Moderation and Removal of Content

Among the major factors behind the success of the Internet has been the open, honest and freewheeling nature of online discourse. However, the sense of anonymity that is associated with being behind a computer or mobile screen can also encourage people’s darker impulses. The Internet can be a prime vehicle for vitriol and threats, as well as for the distribution of illegal material. This places intermediaries in a difficult position. On the one hand, for many the free flow of information is their bread and butter. However, their growing influence has placed them under increasing pressure, including from their own users, to mitigate the less desirable aspects of online speech. Gender-based harassment is notoriously endemic online, though it is only part of a broader “civility” problem which has led to a trend towards more active content management by some intermediaries. This, in turn, has given rise to difficult challenges in determining when and how forcefully to intervene:

Recommendations for Private Sector Online Intermediaries:

Clarity and Communication

  • Intermediaries should post, in a prominent place, clear, thorough and easy to understand guides to their policies and practices for taking action in relation to content, including detailed information about how they are enforced. Where policies need to be complex due to the fact that they form the basis of a legal contract with users, they should be accompanied by clear, concise and easy to understand summaries or explanatory guides.
  • Intermediaries’ copyright reporting mechanisms should provide information to both complainants and users about limitations and exceptions to copyright and, where applicable, warn complainants about the potential consequences of filing false claims.
  • Policies to address problematic content (such as deletion or moderation) which go beyond formal legal requirements should be based on clear, pre-determined policies which can be justified by reference to a standard which is based on objective criteria (such as a family friendly service) which are set out in the policy, and which is not based on ideological or political goals. Where possible, intermediaries should consult with their users when determining such policies.
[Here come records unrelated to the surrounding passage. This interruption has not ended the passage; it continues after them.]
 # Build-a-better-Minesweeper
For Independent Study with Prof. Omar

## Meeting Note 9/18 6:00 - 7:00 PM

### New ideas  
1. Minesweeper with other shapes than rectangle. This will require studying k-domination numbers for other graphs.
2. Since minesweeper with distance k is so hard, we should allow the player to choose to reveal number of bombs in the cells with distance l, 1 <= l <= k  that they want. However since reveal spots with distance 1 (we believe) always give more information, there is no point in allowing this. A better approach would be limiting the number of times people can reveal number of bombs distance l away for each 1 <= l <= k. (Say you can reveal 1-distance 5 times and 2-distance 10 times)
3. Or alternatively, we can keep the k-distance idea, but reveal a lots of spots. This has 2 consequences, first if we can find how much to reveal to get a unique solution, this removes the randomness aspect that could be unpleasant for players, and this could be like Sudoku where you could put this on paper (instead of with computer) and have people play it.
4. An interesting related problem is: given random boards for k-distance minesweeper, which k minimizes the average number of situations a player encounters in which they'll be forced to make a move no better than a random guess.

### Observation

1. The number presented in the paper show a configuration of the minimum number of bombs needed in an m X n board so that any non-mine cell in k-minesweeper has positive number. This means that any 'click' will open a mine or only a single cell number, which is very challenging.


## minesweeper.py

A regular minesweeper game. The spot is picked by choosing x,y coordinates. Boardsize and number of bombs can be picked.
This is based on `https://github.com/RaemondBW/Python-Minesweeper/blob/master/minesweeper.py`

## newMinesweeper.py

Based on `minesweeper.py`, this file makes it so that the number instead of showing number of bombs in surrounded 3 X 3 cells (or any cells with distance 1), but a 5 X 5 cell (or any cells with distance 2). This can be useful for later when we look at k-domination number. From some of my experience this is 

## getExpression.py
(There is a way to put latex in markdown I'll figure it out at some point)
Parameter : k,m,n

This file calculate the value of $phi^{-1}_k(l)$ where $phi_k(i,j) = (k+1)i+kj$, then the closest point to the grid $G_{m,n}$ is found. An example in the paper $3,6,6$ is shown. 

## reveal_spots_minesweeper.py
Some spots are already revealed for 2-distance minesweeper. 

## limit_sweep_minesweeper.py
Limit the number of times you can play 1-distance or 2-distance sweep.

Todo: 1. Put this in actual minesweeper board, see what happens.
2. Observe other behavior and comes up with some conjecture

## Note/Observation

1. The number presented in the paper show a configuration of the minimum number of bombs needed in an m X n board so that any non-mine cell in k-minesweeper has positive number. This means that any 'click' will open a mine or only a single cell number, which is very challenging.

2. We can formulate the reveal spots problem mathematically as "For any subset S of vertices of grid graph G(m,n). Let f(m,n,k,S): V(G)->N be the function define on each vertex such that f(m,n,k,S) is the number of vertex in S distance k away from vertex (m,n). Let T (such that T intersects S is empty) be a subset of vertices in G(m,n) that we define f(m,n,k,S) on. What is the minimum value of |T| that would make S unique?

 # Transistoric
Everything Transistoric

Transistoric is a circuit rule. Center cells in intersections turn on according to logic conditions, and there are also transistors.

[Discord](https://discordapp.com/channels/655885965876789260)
 Process for Receiving and Adjudicating Complaints

  • Third parties who file a complaint about inappropriate or illegal content should be required to indicate what legal or policy rule the content allegedly violates.
  • Intermediaries should be consistent in applying any content moderation policies or legal rules and should scrutinise claims under such policies or rules carefully before applying any measures. They should have in place processes to track abuses of their content moderation systems and should apply more careful scrutiny to claims from users who repeatedly file frivolous or abusive claims.
  • Intermediaries should, subject only to legal or technical constraints, notify users promptly when content which the latter created, uploaded or hosts is subject to a complaint or restriction. The notification should include a reference to the legal or policy rule in question, and an explanation of the procedure being applied, the opportunities available to the user to provide input before a decision is taken, and common defences to the application of the procedure.
  • Where action is proposed to be taken in relation to content a user has created, uploaded or hosts, that user should normally be given an opportunity to contest that action. Where possible, subject to reasonable resource and technical constraints, users should be given a right to appeal against any decision to take action against the content at issue.

Restricting Content

  • Actions to remove or otherwise restrict third party content should be as targeted as possible and should only apply to the specific content which offends against the relevant legal or policy standard.
  • Intermediaries should consider whether less intrusive measures are available which provide protection against harmful content without necessarily taking that content down, such as providing for opt-ins to access the content.
  • Where action is taken against content, the intermediary should, subject to reasonable technical constraints, retain the means to reverse that action for as long as any appeal against the action, including any legal appeal, remains pending.
  • Where a user’s account is deleted or de-activated, users should be given an option to preserve and export the data from that account, unless the material is patently illegal (i.e. in the case of child sexual abuse imagery) or has been declared to be illegal by a clear and binding legal order.